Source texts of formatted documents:
****************

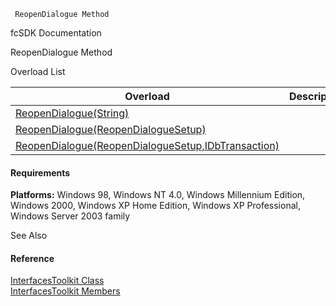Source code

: ﻿     ReopenDialogue Method                                                   

fcSDK Documentation

ReopenDialogue Method

Overload List

| Overload | Description |
| --- | --- |
| [ReopenDialogue(String)](FChoice.Toolkits.Clarify~FChoice.Toolkits.Clarify.Interfaces.InterfacesToolkit~ReopenDialogue(String).md) |   |
| [ReopenDialogue(ReopenDialogueSetup)](FChoice.Toolkits.Clarify~FChoice.Toolkits.Clarify.Interfaces.InterfacesToolkit~ReopenDialogue(ReopenDialogueSetup).md) |   |
| [ReopenDialogue(ReopenDialogueSetup,IDbTransaction)](FChoice.Toolkits.Clarify~FChoice.Toolkits.Clarify.Interfaces.InterfacesToolkit~ReopenDialogue(ReopenDialogueSetup,IDbTransaction).md) |   |

#### Requirements

**Platforms:** Windows 98, Windows NT 4.0, Windows Millennium Edition, Windows 2000, Windows XP Home Edition, Windows XP Professional, Windows Server 2003 family

See Also

#### Reference

[InterfacesToolkit Class](FChoice.Toolkits.Clarify~FChoice.Toolkits.Clarify.Interfaces.InterfacesToolkit.md)  
[InterfacesToolkit Members](FChoice.Toolkits.Clarify~FChoice.Toolkits.Clarify.Interfaces.InterfacesToolkit_members.md)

****************

Could you find every line in the records above that contains the word "ReopenDialogueSetup" and copy it?

* Task result
| [ReopenDialogue(ReopenDialogueSetup)](FChoice.Toolkits.Clarify~FChoice.Toolkits.Clarify.Interfaces.InterfacesToolkit~ReopenDialogue(ReopenDialogueSetup).md) |   |
| [ReopenDialogue(ReopenDialogueSetup,IDbTransaction)](FChoice.Toolkits.Clarify~FChoice.Toolkits.Clarify.Interfaces.InterfacesToolkit~ReopenDialogue(ReopenDialogueSetup,IDbTransaction).md) |   |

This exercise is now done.